And here´s the answer. They have been in contact. I vaguely remember thinking these tensioners didn´t look like they do in many eBay listings or in my parts manual. There they are smooth, no pressings on the side like these have. Why didn´t I have trouble with this the last time? 
And the answer is here! One of them has been altered... By simply hammering that pressing out to make it smooth. You can see that tensioner here on the left. I had merely put them on the "wrong" way around. OK, someone argues... Get NOS ones! Yeah, I might do that, but for now these will have to do. AND, they were on the bike, they will do their job, so I might just keep´em!

And here´s the one going on the right hand side of the bike where there´s no sprocket bolts to interfere with the tensioner. Notice how there´s a built-in washer with an index on the outside of the tensioner? That´s to be able to adjust the wheel straight in the swing arm to correctly line up the two sprockets.

The next project was to drill some used, but very nice M10 X 1,25 engine mounting bolt nuts from a street H1-69 I had in stock. the nuts used on the racer were in as bad nick as the long bolts. Not good enough. This is another thing I had never tried before.
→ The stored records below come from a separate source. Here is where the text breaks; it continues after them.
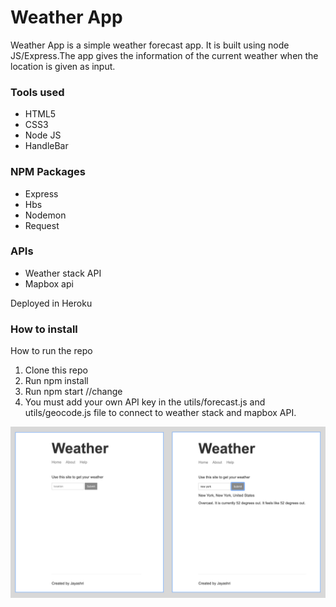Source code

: # Weather App

Weather App is a simple weather forecast app. It is built using node JS/Express.The app gives the information of the current weather when the location is given as input.

### Tools used
* HTML5
* CSS3
* Node JS
* HandleBar

### NPM Packages

* Express
* Hbs
* Nodemon
* Request

### APIs

* Weather stack API 
* Mapbox api

Deployed in Heroku

### How to install

How to run the repo
1.	Clone this repo
2.	Run npm install
3.	Run npm start //change
4.	You must add your own API key in the utils/forecast.js and utils/geocode.js file to connect to weather stack and mapbox API.

![ Images of the App](Slide3.png)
Drilling with such a small drill bit (1,5 mm) is a delicate thing. First I tried a 2 mm one. I broke it off at the first try. Hmm, better be more gentle. The hard part here is starting the hole at a 90 degree angle and then gradually, without braking that friggin´delicate drill bit, changing the angle so it drills the hole from one flat surface to the other and not straight through to the threads. 
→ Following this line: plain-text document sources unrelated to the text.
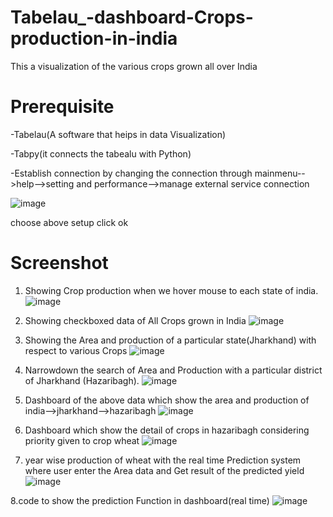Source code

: # Tabelau_-dashboard-Crops-production-in-india
This a visualization of the various crops grown all over India

# Prerequisite
-Tabelau(A software that heips in data Visualization)

-Tabpy(it connects the tabealu with Python)

-Establish connection by changing the connection through mainmenu-->help-->setting and performance-->manage external service connection

![image](https://user-images.githubusercontent.com/71628177/121556276-5d275880-ca31-11eb-9db0-f2794e036bef.png)

choose above setup click ok


# Screenshot
1. Showing Crop production when we hover mouse to each state of india.
![image](https://user-images.githubusercontent.com/71628177/121553215-b6da5380-ca2e-11eb-93a4-4159f07e817c.png)

2.  Showing checkboxed data of All Crops grown in India
![image](https://user-images.githubusercontent.com/71628177/121553564-01f46680-ca2f-11eb-9050-389ebd0809f5.png)

3.  Showing the Area and production of a particular state(Jharkhand) with respect to various Crops
![image](https://user-images.githubusercontent.com/71628177/121556769-cad38480-ca31-11eb-85ee-a0a588cf6c39.png)


4. Narrowdown the search of Area and Production with a particular district of Jharkhand (Hazaribagh).
![image](https://user-images.githubusercontent.com/71628177/121554343-b55d5b00-ca2f-11eb-9df3-683a6af71013.png)

5.  Dashboard of the above data which show the area and production of india-->jharkhand-->hazaribagh
![image](https://user-images.githubusercontent.com/71628177/121554841-1dac3c80-ca30-11eb-936e-47a0ea00594d.png)

6. Dashboard which show the detail of crops in hazaribagh considering priority given to crop wheat
![image](https://user-images.githubusercontent.com/71628177/121555213-6ebc3080-ca30-11eb-99e9-45aa5615fe15.png)

7. year wise production of wheat with the real time Prediction system where user enter the Area data and Get result of the predicted yield
![image](https://user-images.githubusercontent.com/71628177/121555584-c195e800-ca30-11eb-8c28-74a4bea1d726.png)

8.code to show the prediction Function in dashboard(real time)
![image](https://user-images.githubusercontent.com/71628177/121557009-02dac780-ca32-11eb-950a-b1e073f1538f.png)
Something like this! A nice hole to secure the nut with. Notice these M10 nuts are quite small in socket or key size. Not much material to drill in. I think they will be perfect for the racer even though they came from a street bike. On the H2:s there are special "locking nuts" used to fit the engine to the frame. I could have used some of those, but I don´t think they were used until 1972 so they would be wrong here...
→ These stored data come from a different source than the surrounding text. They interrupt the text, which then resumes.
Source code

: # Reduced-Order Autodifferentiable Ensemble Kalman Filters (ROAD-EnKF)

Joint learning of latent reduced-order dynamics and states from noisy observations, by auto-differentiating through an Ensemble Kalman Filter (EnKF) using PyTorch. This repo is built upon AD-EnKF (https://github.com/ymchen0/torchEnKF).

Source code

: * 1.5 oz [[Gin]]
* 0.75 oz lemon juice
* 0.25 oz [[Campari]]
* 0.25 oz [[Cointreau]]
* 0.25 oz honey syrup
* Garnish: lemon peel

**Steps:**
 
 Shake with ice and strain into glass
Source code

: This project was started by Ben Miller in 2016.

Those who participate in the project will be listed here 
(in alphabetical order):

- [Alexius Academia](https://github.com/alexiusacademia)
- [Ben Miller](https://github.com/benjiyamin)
It took a while, but here they are. 3 for the larger bolts under and on the front of the engine and two for the upper, rear  mount. As you can see I didn´t get them to look exactly the same. Each drilling was a happening, to say the least!

 No washers on the bolt head side. Strange, but that´s the way it is supposed to be. One lock washer per nut on the other side. Of course I had forgotten one of the rear bolts is an M8... Also a difference from the street bikes where both bolts are M10. Ergo, I had the pleasure of drilling an M8 nut as well!

 I can´t help thinking it´s funny the way they use rubber washers as some kind of vibration damping method...
If it works? I don´t know. The engine for sure isn´t "rubber-mounted", it just has some rubber washers between the steel parts. Strange. Well, as I was tightening these two I had to plan for the safety wiring. You want the securing to be effective and the way to accomplish that is this....

The twisted part of the safety wire is routed at an angle that secures both nuts to each other. Imagine the lower one loosening. That means the wiring is tightening the top nut harder and vice versa. I know it could have been more tense, but I´m getting there! This is a form of art. Takes time to master it, but I will get better. I Have to! The rest of the engine bolts and their safety wiring had to wait until I got back from work. 
As I did that a couple of days ago I had been in contact with Janne and he asked how my seat was progressing. He had tried to fasten the push buttons with tools of his own and made a mess of the entire project. I just had to try it... With the right tool!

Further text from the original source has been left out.